I had a consistent comic book reading routine each summer during the late 70s.
First, I'd roll the titles up into a tight tube, then stick them into the back right pocket of my Lee jeans. After making sure my parents were in another part of the house, I'd scurry up the short ladder that led to the unfinished attic of our house. Two small pieces of plywood were up there, along with a small lamp and a pillow. I'd lie flat on my stomach, look carefully over each comic cover, and determine in which order each would be read.
I saved what I suspected was the best story for last.
Able to leap tall buildings? Superman titles were always my first read. I liked the character, but his god-like powers made it impossible for me to relate.
The Fastest Man Alive? Loved the art, but Flash stories were formulaic and predictable. His comic was second.
The Dark Knight? Hadn't been created yet. There was still debate about whether Bruce Wayne was "Batman," or "The Batman," and many of us were questioning why the yellow bat-sign on his chest didn't serve as a better bullseye for criminals with guns.

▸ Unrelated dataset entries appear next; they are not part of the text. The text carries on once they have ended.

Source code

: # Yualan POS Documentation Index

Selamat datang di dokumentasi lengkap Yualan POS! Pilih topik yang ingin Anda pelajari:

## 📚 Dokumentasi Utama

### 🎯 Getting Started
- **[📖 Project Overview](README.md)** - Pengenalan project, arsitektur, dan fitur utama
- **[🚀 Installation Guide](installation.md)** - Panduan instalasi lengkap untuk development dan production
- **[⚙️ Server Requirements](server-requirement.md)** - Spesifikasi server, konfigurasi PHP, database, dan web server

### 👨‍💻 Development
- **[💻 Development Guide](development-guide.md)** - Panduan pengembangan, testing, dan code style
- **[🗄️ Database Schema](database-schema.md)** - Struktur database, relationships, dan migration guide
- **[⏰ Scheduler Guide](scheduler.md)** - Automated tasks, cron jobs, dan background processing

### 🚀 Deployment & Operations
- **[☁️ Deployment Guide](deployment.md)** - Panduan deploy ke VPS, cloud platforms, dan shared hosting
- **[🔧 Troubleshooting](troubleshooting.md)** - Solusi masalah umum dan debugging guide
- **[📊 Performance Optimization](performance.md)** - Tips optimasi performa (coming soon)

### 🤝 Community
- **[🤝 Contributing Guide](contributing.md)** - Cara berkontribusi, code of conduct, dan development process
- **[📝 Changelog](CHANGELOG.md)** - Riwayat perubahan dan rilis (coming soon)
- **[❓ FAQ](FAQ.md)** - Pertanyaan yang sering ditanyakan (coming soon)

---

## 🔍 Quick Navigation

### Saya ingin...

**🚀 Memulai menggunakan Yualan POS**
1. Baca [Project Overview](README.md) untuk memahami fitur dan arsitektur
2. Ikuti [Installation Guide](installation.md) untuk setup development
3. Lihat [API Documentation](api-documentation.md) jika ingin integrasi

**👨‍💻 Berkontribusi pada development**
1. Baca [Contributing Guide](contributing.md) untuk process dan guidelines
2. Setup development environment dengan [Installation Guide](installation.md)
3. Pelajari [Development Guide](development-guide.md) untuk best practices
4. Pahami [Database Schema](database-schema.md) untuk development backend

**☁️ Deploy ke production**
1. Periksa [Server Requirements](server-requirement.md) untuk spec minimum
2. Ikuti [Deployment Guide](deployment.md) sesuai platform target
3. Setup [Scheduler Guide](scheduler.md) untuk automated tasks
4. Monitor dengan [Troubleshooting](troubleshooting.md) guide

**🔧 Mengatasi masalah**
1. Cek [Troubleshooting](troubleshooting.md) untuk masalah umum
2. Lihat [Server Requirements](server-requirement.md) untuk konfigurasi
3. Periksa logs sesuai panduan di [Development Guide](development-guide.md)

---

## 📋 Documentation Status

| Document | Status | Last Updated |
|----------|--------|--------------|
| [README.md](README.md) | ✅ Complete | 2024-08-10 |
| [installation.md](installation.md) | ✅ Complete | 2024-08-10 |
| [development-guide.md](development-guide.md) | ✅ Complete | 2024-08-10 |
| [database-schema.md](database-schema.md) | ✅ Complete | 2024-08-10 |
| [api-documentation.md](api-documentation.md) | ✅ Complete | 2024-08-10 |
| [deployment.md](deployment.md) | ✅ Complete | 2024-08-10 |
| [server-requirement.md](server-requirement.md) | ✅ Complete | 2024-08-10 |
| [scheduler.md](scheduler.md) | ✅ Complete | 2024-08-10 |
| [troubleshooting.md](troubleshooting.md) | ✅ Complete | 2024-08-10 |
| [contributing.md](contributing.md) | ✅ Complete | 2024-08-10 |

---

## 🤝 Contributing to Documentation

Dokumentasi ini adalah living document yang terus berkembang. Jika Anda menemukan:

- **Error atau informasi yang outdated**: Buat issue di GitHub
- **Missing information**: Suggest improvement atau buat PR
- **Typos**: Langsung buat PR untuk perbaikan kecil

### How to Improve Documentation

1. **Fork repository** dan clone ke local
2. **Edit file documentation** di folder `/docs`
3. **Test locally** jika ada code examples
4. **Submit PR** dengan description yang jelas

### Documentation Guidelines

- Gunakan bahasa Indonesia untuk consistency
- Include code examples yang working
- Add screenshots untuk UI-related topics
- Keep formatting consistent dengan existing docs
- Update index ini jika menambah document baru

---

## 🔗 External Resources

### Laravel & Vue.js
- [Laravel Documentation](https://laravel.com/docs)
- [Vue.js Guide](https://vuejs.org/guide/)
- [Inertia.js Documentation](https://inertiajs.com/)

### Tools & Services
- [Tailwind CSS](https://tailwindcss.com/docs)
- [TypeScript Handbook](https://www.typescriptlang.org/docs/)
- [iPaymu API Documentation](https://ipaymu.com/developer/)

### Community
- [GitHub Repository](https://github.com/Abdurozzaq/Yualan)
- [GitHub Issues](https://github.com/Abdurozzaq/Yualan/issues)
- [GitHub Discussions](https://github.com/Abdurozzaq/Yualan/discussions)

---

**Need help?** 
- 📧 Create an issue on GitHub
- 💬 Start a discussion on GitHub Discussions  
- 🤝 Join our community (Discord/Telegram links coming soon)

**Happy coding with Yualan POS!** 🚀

His title was third.
The Man Without Fear? Daredevil was read last.
"Daredevil" writers told gritty stories that felt as if they could happen in real life. Organized crime, prostitutes, underdog lawyers and journalists trying to carry out social justice. I savored the stories and waited impatiently for the next issue to hit the newsstand.
I felt the same way binge watching the new Netflix series that opened April 10, 2015. It is, in my opinion, the best comic book adaption to hit a small screen.
I don't want Season 1 to end.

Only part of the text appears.